And keep reading!  Christy shared the recipe for her award-winning rhubarb dessert that took the fan favorite prize at the Burgh Bees & Beaver Valley Beekeepers' Association annual picnic this year.  Thanks, Christy!

Fair warning:  the recipes in this post aren't for those on a diet! :)

Honey Ice Cream
Published in the Pittsburgh Post-Gazette on July 29, 2013 and adapted from Humphry Slocombe Ice Cream Book by Jake Godby & Sean Vahey.  I've adapted further!

1/2 cup honey
1 teaspoon fresh herb, minced (basil, mint or lavender recommended)
2 cups heavy cream
1 cup whole milk
1/2 teaspoon salt
3 egg yolks

Combine the honey and minced herb in a bowl and let it infuse for at least two hours or overnight.  Fill a large bowl with ice, place a smaller bowl inside the larger bowl and then fill the larger bowl with water to make an ice water bath.  Place a strainer on top of the smaller bowl in the middle.  In a sauce pan over medium heat, combine the cream, milk and salt and, stirring occasionally, bring to just under a simmer--don't boil!  In a medium bowl, whisk the eggs.  Whisking constantly, gradually pour about 1/2 of the cream mixture into the eggs and then transfer the egg/cream mixture back to the sauce pan and turn on medium heat.  Using a rubber spatula, stir constantly, being sure to get the bottom and sides so that the mixture doesn't scorch.  Cook for about 5 minutes until the custard coats the spatula and begins to steam--again, don't let this boil.  Remove from heat and stir in the honey/herb mixture, combining well.  Pour the mixture through the sieve over the bowl set in ice water and let cool, stirring occasionally.  When cool, refrigerate the custard for at least two hours (or over night).  When the mixture is very cold, put it in an ice cream maker and follow the manufacturer's instructions.  When processed, place in a separate container and freeze until it solidifies.  Makes 1 quart.
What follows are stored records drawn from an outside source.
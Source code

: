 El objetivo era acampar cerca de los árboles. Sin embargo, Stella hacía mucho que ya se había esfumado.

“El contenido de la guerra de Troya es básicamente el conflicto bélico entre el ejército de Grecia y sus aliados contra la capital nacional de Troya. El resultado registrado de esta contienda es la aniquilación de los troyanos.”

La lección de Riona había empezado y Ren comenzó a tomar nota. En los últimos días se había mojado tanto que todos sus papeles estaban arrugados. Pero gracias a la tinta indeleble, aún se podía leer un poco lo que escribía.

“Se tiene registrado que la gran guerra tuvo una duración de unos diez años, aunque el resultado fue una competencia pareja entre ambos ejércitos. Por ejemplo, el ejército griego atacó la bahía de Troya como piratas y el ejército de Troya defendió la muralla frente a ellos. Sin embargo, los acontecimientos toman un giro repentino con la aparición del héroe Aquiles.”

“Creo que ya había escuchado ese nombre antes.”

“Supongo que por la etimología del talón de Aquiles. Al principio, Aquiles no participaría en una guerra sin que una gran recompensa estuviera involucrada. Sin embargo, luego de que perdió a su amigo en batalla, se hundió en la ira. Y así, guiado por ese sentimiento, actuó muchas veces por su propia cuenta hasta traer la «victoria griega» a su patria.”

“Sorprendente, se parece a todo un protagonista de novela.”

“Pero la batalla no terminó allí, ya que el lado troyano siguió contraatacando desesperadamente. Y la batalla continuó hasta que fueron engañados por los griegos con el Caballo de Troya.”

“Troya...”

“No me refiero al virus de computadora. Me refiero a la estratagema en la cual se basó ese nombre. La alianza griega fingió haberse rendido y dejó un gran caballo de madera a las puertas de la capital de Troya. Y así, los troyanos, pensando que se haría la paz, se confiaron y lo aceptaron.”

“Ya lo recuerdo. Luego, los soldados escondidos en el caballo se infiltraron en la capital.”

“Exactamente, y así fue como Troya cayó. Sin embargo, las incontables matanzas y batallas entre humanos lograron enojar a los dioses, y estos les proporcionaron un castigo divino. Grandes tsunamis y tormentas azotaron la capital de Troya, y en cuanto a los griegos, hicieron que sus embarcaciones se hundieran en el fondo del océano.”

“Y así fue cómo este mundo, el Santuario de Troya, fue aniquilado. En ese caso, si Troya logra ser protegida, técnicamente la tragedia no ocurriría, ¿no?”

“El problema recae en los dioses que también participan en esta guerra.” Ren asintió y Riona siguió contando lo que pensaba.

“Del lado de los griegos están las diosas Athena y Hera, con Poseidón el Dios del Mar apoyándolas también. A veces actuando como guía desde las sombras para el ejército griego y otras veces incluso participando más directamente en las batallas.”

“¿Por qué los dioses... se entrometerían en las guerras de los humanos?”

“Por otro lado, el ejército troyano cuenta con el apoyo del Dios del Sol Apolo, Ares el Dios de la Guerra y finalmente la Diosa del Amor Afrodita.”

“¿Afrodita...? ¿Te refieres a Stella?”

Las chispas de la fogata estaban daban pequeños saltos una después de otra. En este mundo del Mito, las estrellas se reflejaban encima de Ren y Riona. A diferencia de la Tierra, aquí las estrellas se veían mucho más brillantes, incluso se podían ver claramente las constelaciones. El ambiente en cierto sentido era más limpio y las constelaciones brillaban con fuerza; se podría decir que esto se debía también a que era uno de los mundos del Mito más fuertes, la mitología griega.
Beekeepers' Fan-Favorite Rhubarb Dessert by Christy
Haven't had a chance to make this myself yet, but had a taste at the picnic and it's creamy and delicious--a great use of rhubarb!  It comes from the April/May 2008 issue of Taste  of Home magazine called Cool Rhubarb Dessert by Maxine Smith.  Christy adapted the recipe so that it uses honey.

1 1/2 cups all-purpose flour
3/4 cup butter, melted
1/4 cup finely chopped walnuts

1/3 cup sugar
1/2 cup honey
3 tablespoons cornstarch
2 tablespoons water
4 cups chopped fresh or frozen rhubarb

1 cup heavy whipping cream
2 tablespoons confectioners' sugar
1 cup minature marshmallows
1 1 /2 cups cold milk
1 package (3.4 ounces) instant vanilla pudding
1/4 cup flaked coconut, toasted

Preheat oven to 350 degrees.  In a small bowl, combine the flour, butter and walnuts and press into an ungreased 13x9 inch pan.  Bake for 20-25 until lightly browned.  Cool while making filling and topping.

In a large saucepan, combine the filling ingredients and bring to a boil.  Reduce heat and simmer, uncovered, about five minutes or until rhubarb is tender. Cool and pour over crust.

In a large mixing bowl, beat cream until thickened.  Add confectioners' sugar and beat until soft peaks form.  Fold in marshmallows and spread over rhubarb layer.

In a small bowl, whisk milk and pudding mix for 2 minutes.  Let stand for 2 minutes or until soft-set. Spread over cream layer; sprinkle with coconut.  Cover and refrigerate for 4-5 hours.  Remove from refrigerator 30 minutes before cutting.  Yield:  16 ample servings.

Friday, July 26, 2013

"Award Winning" Sweet and Spicy Pickled Mushrooms

This delightful recipe comes from an out-of-print book by the National Honey Board called Sweetened With Honey the Natural Way (1994).  A quick search of the Honey Board's website pulled up the recipe, though and here's the link:  Sweet & Hot Marinated Mushrooms.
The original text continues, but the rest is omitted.